Task details: Word for word, copy the data that follows and skip its pictures.
*** Exercise data Section Begins ***
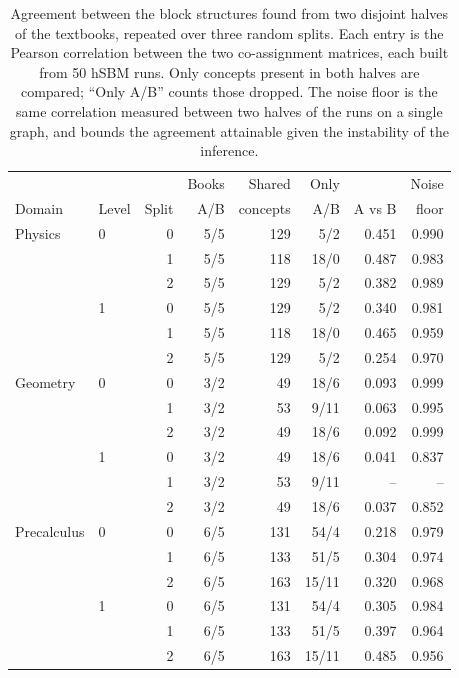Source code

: \begin{table}[t]
  \centering
  \caption{Agreement between the block structures found from two disjoint halves of the textbooks, repeated over three random splits. Each entry is the Pearson correlation between the two co-assignment matrices, each built from 50 hSBM runs. Only concepts present in both halves are compared; ``Only A/B'' counts those dropped. The noise floor is the same correlation measured between two halves of the runs on a single graph, and bounds the agreement attainable given the instability of the inference.}
  \label{tab:splits}
  \begin{tabular}{llrrrrrr}
    \toprule
    & & & Books & Shared & Only & & Noise \\
    Domain & Level & Split & A/B & concepts & A/B & A vs B & floor \\
    \midrule
  Physics & 0 & 0 & 5/5 & 129 & 5/2 & 0.451 & 0.990 \\
   &  & 1 & 5/5 & 118 & 18/0 & 0.487 & 0.983 \\
   &  & 2 & 5/5 & 129 & 5/2 & 0.382 & 0.989 \\
  \addlinespace[2pt]
   & 1 & 0 & 5/5 & 129 & 5/2 & 0.340 & 0.981 \\
   &  & 1 & 5/5 & 118 & 18/0 & 0.465 & 0.959 \\
   &  & 2 & 5/5 & 129 & 5/2 & 0.254 & 0.970 \\
  \addlinespace[2pt]
  Geometry & 0 & 0 & 3/2 & 49 & 18/6 & 0.093 & 0.999 \\
   &  & 1 & 3/2 & 53 & 9/11 & 0.063 & 0.995 \\
   &  & 2 & 3/2 & 49 & 18/6 & 0.092 & 0.999 \\
  \addlinespace[2pt]
   & 1 & 0 & 3/2 & 49 & 18/6 & 0.041 & 0.837 \\
   &  & 1 & 3/2 & 53 & 9/11 & -- & -- \\
   &  & 2 & 3/2 & 49 & 18/6 & 0.037 & 0.852 \\
  \addlinespace[2pt]
  Precalculus & 0 & 0 & 6/5 & 131 & 54/4 & 0.218 & 0.979 \\
   &  & 1 & 6/5 & 133 & 51/5 & 0.304 & 0.974 \\
   &  & 2 & 6/5 & 163 & 15/11 & 0.320 & 0.968 \\
  \addlinespace[2pt]
   & 1 & 0 & 6/5 & 131 & 54/4 & 0.305 & 0.984 \\
   &  & 1 & 6/5 & 133 & 51/5 & 0.397 & 0.964 \\
   &  & 2 & 6/5 & 163 & 15/11 & 0.485 & 0.956 \\
    \bottomrule
  \end{tabular}
\end{table}
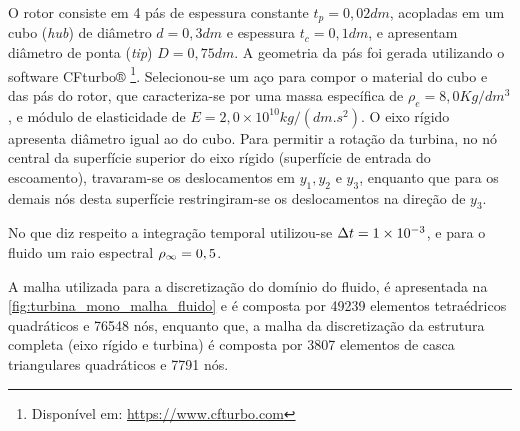 O rotor consiste em 4 pás de espessura constante $t_p = 0,02dm$, acopladas em um cubo (\textit{hub}) de diâmetro  $d = 0,3dm$ e espessura $t_c=0,1dm$, e apresentam diâmetro de ponta (\textit{tip}) $D=0,75dm$. A geometria da pás foi gerada utilizando o software CFturbo® \footnote{Disponível em: \url{https://www.cfturbo.com}}. Selecionou-se um aço para compor o material do cubo e das pás do rotor, que caracteriza-se por uma massa específica de $\rho_{e} =  8,0 Kg/dm^3 $, e módulo de elasticidade de $E = 2,0\times10^{10} kg/(dm.s^2)$. O eixo rígido apresenta diâmetro igual ao do cubo. Para permitir a rotação da turbina, no nó central da superfície superior do eixo rígido (superfície de entrada do escoamento), travaram-se os deslocamentos em $y_1,y_2$ e $y_3$, enquanto que para os demais nós desta superfície restringiram-se os deslocamentos na direção de $y_3$.

No que diz respeito a integração temporal utilizou-se $\Delta t = 1\times10^{-3}$, e para o fluido um raio espectral $\rho_\infty = 0,5$.

A malha utilizada para a discretização do domínio do fluido, é apresentada na \autoref{fig:turbina_mono_malha_fluido} e é composta por 49239 elementos tetraédricos quadráticos e 76548 nós, enquanto que, a malha da discretização da estrutura completa (eixo rígido e turbina) é composta por 3807 elementos de casca triangulares quadráticos e 7791 nós.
*** Exercise data Section Ends ***
Answer to this task:
Source code

: \begin{table}[t]
  \centering
  \caption{Agreement between the block structures found from two disjoint halves of the textbooks, repeated over three random splits. Each entry is the Pearson correlation between the two co-assignment matrices, each built from 50 hSBM runs. Only concepts present in both halves are compared; ``Only A/B'' counts those dropped. The noise floor is the same correlation measured between two halves of the runs on a single graph, and bounds the agreement attainable given the instability of the inference.}
  \label{tab:splits}
  \begin{tabular}{llrrrrrr}
    \toprule
    & & & Books & Shared & Only & & Noise \\
    Domain & Level & Split & A/B & concepts & A/B & A vs B & floor \\
    \midrule
  Physics & 0 & 0 & 5/5 & 129 & 5/2 & 0.451 & 0.990 \\
   &  & 1 & 5/5 & 118 & 18/0 & 0.487 & 0.983 \\
   &  & 2 & 5/5 & 129 & 5/2 & 0.382 & 0.989 \\
  \addlinespace[2pt]
   & 1 & 0 & 5/5 & 129 & 5/2 & 0.340 & 0.981 \\
   &  & 1 & 5/5 & 118 & 18/0 & 0.465 & 0.959 \\
   &  & 2 & 5/5 & 129 & 5/2 & 0.254 & 0.970 \\
  \addlinespace[2pt]
  Geometry & 0 & 0 & 3/2 & 49 & 18/6 & 0.093 & 0.999 \\
   &  & 1 & 3/2 & 53 & 9/11 & 0.063 & 0.995 \\
   &  & 2 & 3/2 & 49 & 18/6 & 0.092 & 0.999 \\
  \addlinespace[2pt]
   & 1 & 0 & 3/2 & 49 & 18/6 & 0.041 & 0.837 \\
   &  & 1 & 3/2 & 53 & 9/11 & -- & -- \\
   &  & 2 & 3/2 & 49 & 18/6 & 0.037 & 0.852 \\
  \addlinespace[2pt]
  Precalculus & 0 & 0 & 6/5 & 131 & 54/4 & 0.218 & 0.979 \\
   &  & 1 & 6/5 & 133 & 51/5 & 0.304 & 0.974 \\
   &  & 2 & 6/5 & 163 & 15/11 & 0.320 & 0.968 \\
  \addlinespace[2pt]
   & 1 & 0 & 6/5 & 131 & 54/4 & 0.305 & 0.984 \\
   &  & 1 & 6/5 & 133 & 51/5 & 0.397 & 0.964 \\
   &  & 2 & 6/5 & 163 & 15/11 & 0.485 & 0.956 \\
    \bottomrule
  \end{tabular}
\end{table}
 O rotor consiste em 4 pás de espessura constante $t_p = 0,02dm$, acopladas em um cubo (\textit{hub}) de diâmetro  $d = 0,3dm$ e espessura $t_c=0,1dm$, e apresentam diâmetro de ponta (\textit{tip}) $D=0,75dm$. A geometria da pás foi gerada utilizando o software CFturbo® \footnote{Disponível em: \url{https://www.cfturbo.com}}. Selecionou-se um aço para compor o material do cubo e das pás do rotor, que caracteriza-se por uma massa específica de $\rho_{e} =  8,0 Kg/dm^3 $, e módulo de elasticidade de $E = 2,0\times10^{10} kg/(dm.s^2)$. O eixo rígido apresenta diâmetro igual ao do cubo. Para permitir a rotação da turbina, no nó central da superfície superior do eixo rígido (superfície de entrada do escoamento), travaram-se os deslocamentos em $y_1,y_2$ e $y_3$, enquanto que para os demais nós desta superfície restringiram-se os deslocamentos na direção de $y_3$.

No que diz respeito a integração temporal utilizou-se $\Delta t = 1\times10^{-3}$, e para o fluido um raio espectral $\rho_\infty = 0,5$.

A malha utilizada para a discretização do domínio do fluido, é apresentada na \autoref{fig:turbina_mono_malha_fluido} e é composta por 49239 elementos tetraédricos quadráticos e 76548 nós, enquanto que, a malha da discretização da estrutura completa (eixo rígido e turbina) é composta por 3807 elementos de casca triangulares quadráticos e 7791 nós.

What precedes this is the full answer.